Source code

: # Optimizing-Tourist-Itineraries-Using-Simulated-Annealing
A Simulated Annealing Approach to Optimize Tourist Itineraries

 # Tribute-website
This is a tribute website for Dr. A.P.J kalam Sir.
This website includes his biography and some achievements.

- _WORK ORDER_
Start copying at the line that contains "This is a tribute" and stop after the last line of the records, keeping every line exactly.

- _RESPONSE TO THE TASK_
This is a tribute website for Dr. A.P.J kalam Sir.
This website includes his biography and some achievements.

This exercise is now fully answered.